Butternut Squash Lasagna Rolls

recipe image

I in actuality bear such fond recollections of serving to my mom invent lasagna as a baby. I used to be once responsible of layering the noodles, sauce, ricotta and mozzarella. Currently, my lasagna is a bit lighter than my mom’s. In advise of developing it as a huge tray, I desire to invent them into rolls—which I load up with vegetables—for better part maintain an eye on. And here I swap tomato sauce for a wonderfully savory Butternut squash sauce with shallots, garlic, and Parmesan cheese.

Recipe files

  • Yield

    Serves 9, Serving dimension 1 lasagna roll

Substances

Butternut Squash

1 pound peeled butternut squash, diced

kosher salt

Lasagna Rolls

1 teaspoon olive oil

1/4 cup minced shallots

2 cloves garlic, minced

2 1/2 tablespoons new grated parmesan cheese

10 oz frozen chopped spinach, cooked in step with kit directions, cooled, and squeezed dry

1 3/4 cups (15 oz) stout-free ricotta cheese

1/2 cup grated Parmesan cheese

1 huge egg

1/2 teaspoon kosher salt

Freshly cracked shadowy pepper

9 lasagna noodles, wheat or gluten-free, cooked

9 tablespoons shredded fragment waft mozzarella cheese (about 3 oz)

Preparation

  1. Step 1

    Preheat the oven to 350°F.

  2. For the butternut squash

    Step 2

    Tell squash in a huge pot with ample water to duvet the squash by 2 inches. Add 1 teaspoon salt and say to a boil. Quilt and cook dinner over medium-low warmth except soft, about 12 to 14 minutes. Remove butternut squash with a slotted spoon and advise in a blender with 1/4 cup of the liquid it was once cooked in. Reserve an further 1 cup of liquid and advise apart.

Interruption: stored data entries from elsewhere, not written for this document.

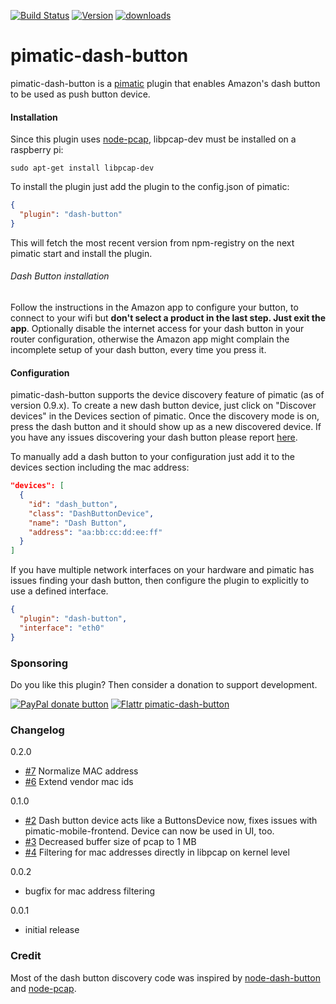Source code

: [![Build Status](http://img.shields.io/travis/michbeck100/pimatic-dash-button/master.svg)](https://travis-ci.org/michbeck100/pimatic-dash-button)
[![Version](https://img.shields.io/npm/v/pimatic-dash-button.svg)](https://img.shields.io/npm/v/pimatic-dash-button.svg)
[![downloads][downloads-image]][downloads-url]

[downloads-image]: https://img.shields.io/npm/dm/pimatic-dash-button.svg?style=flat
[downloads-url]: https://npmjs.org/package/pimatic-dash-button

pimatic-dash-button
=======================

pimatic-dash-button is a [pimatic](https://github.com/pimatic/pimatic) plugin that enables Amazon's dash button to be used as push button device.

#### Installation

Since this plugin uses [node-pcap](https://github.com/mranney/node_pcap), libpcap-dev must be installed on a raspberry pi:

    sudo apt-get install libpcap-dev

To install the plugin just add the plugin to the config.json of pimatic:

```json
{
  "plugin": "dash-button"   
}
```

This will fetch the most recent version from npm-registry on the next pimatic start and install the plugin.

###### Dash Button installation

Follow the instructions in the Amazon app to configure your button, to connect to your wifi but **don't select a product in the last step. Just exit the app**.  Optionally disable the internet access for your dash button in your router configuration, otherwise the Amazon app might complain the incomplete setup of your dash button, every time you press it.

#### Configuration

pimatic-dash-button supports the device discovery feature of pimatic (as of version 0.9.x). To create a new dash button device, just click on "Discover devices" in the Devices section of pimatic.
Once the discovery mode is on, press the dash button and it should show up as a new discovered device. If you have any issues discovering your dash button please report [here](https://github.com/michbeck100/pimatic-dash-button/issues).

To manually add a dash button to your configuration just add it to the devices section including the mac address:

```json
"devices": [
  {
    "id": "dash_button",
    "class": "DashButtonDevice",
    "name": "Dash Button",
    "address": "aa:bb:cc:dd:ee:ff"
  }
]
```

If you have multiple network interfaces on your hardware and pimatic has issues finding your dash button, then configure the plugin to explicitly to use a defined interface.

```json
{
  "plugin": "dash-button",
  "interface": "eth0"   
}
```

### Sponsoring

Do you like this plugin? Then consider a donation to support development.

<span class="badge-paypal"><a href="https://www.paypal.com/cgi-bin/webscr?cmd=_s-xclick&hosted_button_id=2T48JXA589B4Y" title="Donate to this project using Paypal"><img src="https://img.shields.io/badge/paypal-donate-yellow.svg" alt="PayPal donate button" /></a></span>
[![Flattr pimatic-dash-button](http://api.flattr.com/button/flattr-badge-large.png)](https://flattr.com/submit/auto?user_id=michbeck100&url=https://github.com/michbeck100/pimatic-dash-button&title=pimatic-dash-button&language=&tags=github&category=software)

### Changelog
0.2.0
* [#7](https://github.com/michbeck100/pimatic-dash-button/pull/7) Normalize MAC address
* [#6](https://github.com/michbeck100/pimatic-dash-button/issues/6) Extend vendor mac ids

0.1.0
* [#2](https://github.com/michbeck100/pimatic-dash-button/issues/2) Dash button device acts like a ButtonsDevice now, fixes issues with pimatic-mobile-frontend. Device can now be used in UI, too.
* [#3](https://github.com/michbeck100/pimatic-dash-button/issues/3) Decreased buffer size of pcap to 1 MB
* [#4](https://github.com/michbeck100/pimatic-dash-button/issues/4) Filtering for mac addresses directly in libpcap on kernel level

0.0.2
* bugfix for mac address filtering

0.0.1
* initial release

### Credit
Most of the dash button discovery code was inspired by [node-dash-button](https://github.com/hortinstein/node-dash-button) and [node-pcap](https://github.com/mranney/node_pcap).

  3. For the lasanga rolls

    Step 3

    In a medium nonstick skillet, add the oil and saut¿he shallots and garlic over medium-low warmth except soft and golden, about 4 to 5 minutes. Add pureed butternut squash, season with 1/4 teaspoon salt and a pinch of new cracked pepper adding about 1/2 cup to 3/4 cup of the reserved liquid to thin out the sauce except smooth. Walk within the parmesan cheese and advise apart.

    Step 4

    In a medium bowl, mix the spinach, ricotta, the relaxation 1/2 cup Parmesan, egg, 1/4 teaspoon salt, and the shadowy pepper.

    Step 5

    Ladle about 1/2 cup of the butternut sauce into the bottom of a 9 ¿13-scramble baking dish.

    Step 6

    Keep a portion of wax paper on a work ground and lay the cooked lasagna noodles out on it. Be sure the noodles are dry. Unfold 1/3 cup of the ricotta mixture over each noodle. Rigorously roll them up and save apart them seam aspect down within the baking dish. Ladle the relaxation sauce over the lasagna rolls and prime each with 1 tablespoon mozzarella. Tightly duvet the dish with foil.

    Step 7

    Bake except the interior is heated through and the cheese is melted, about 40 minutes.

Skinnyscoop

For very top freezing outcomes, freeze the lasagna rolls after you bake them in a freezer-accurate zip-prime to find or container. To reheat save apart the frozen lasagna rolls in a baking dish. Quilt with foil and bake at 375°F for forty five to 50 minutes.

Reprinted from The Skinnytaste Cookbook, by Gina Homolka, with Heather Okay. Jones, R.D., Copyright © 2014, published by Clarkson Potter.
As a busy mother of two, Gina Homolka started Skinnytaste.com when she wished to lose a pair of kilos. Within the her wildly anticipated debut cookbook, The Skinnytaste Cookbook: Light on Energy, Substantial on Flavor, Gina Homolka affords her followers precisely what they desire: 150 straightforward, flavorful recipes that are miraculously low calorie and made from all-pure, straightforward-to-to find substances. With 125 all-unique dishes and 25 should always-bear favorites, it takes easiest one stare to stare why other folks scramble loopy for Gina’s meals.